Wesfarmers has confirmed plans to reduce Target floor space by around 20 per cent as the department store division focuses on improving sales and accommodating shopper behaviours. Target has a store network of 305 stores around the country.
“As leases expire, our network plan will see some 20 per cent of floor area removed from our portfolio, dependent upon trading performance and competitor dynamics,” department store CEO and Target managing director, Guy Russo said.
“We are focused on reducing unproductive space and delivering an engaging online experience. As part of this, we expect over time that store sales will partly and progressively migrate online. We do expect store sales density to improve as we remove unproductive space.

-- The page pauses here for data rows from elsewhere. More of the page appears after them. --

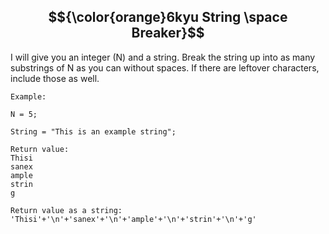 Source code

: ## $${\color{orange}6kyu String \space Breaker}$$ 

I will give you an integer (N) and a string. Break the string up into as many substrings of N as you can without spaces. If there are leftover characters, include those as well.

```
Example: 

N = 5;

String = "This is an example string";

Return value:
Thisi
sanex
ample
strin
g

Return value as a string:
'Thisi'+'\n'+'sanex'+'\n'+'ample'+'\n'+'strin'+'\n'+'g'
```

“We continue to refine our store network plan…On annual basis, we review the distribution of selling floor and store formats across the country. Over time, we expect our Kmart store network to grow and our Target network to reduce. Overall for department stores, there will be some modest growth in selling floor area.
“In creating Target’s network plan, we have focused on individual site assessments, looking at financial materiality and catchment attractiveness, online proposition relevance and overall value creation for department stores,” he continued.
Acceleration of online, store renewal trial
Target has made good progress in resetting its online proposition, which continues to grow strongly and is now more profitable, according to Russo. More recently, the department store improved availability of product ranges, launched Afterpay, increased store fulfilment to reduce delivery times and improved the overall shopping experience.
“We will also improve our website with enhanced design and content, as well as increased personalisation. We are also committed to delivering a more productive and convenient click and collect and we are making investments in store mobility and digital payments,” Russo said.
Target will continue to progress its store renewal trials and although the trials have been positive, more validation is required before capital is allocated to a broader renewal program, he said. “We have also recently commenced resetting space to our blueprint—our 50 largest stores focused on improving sales density through space allocation and product adjacency, bringing women’s, kids and home to the front of the store.”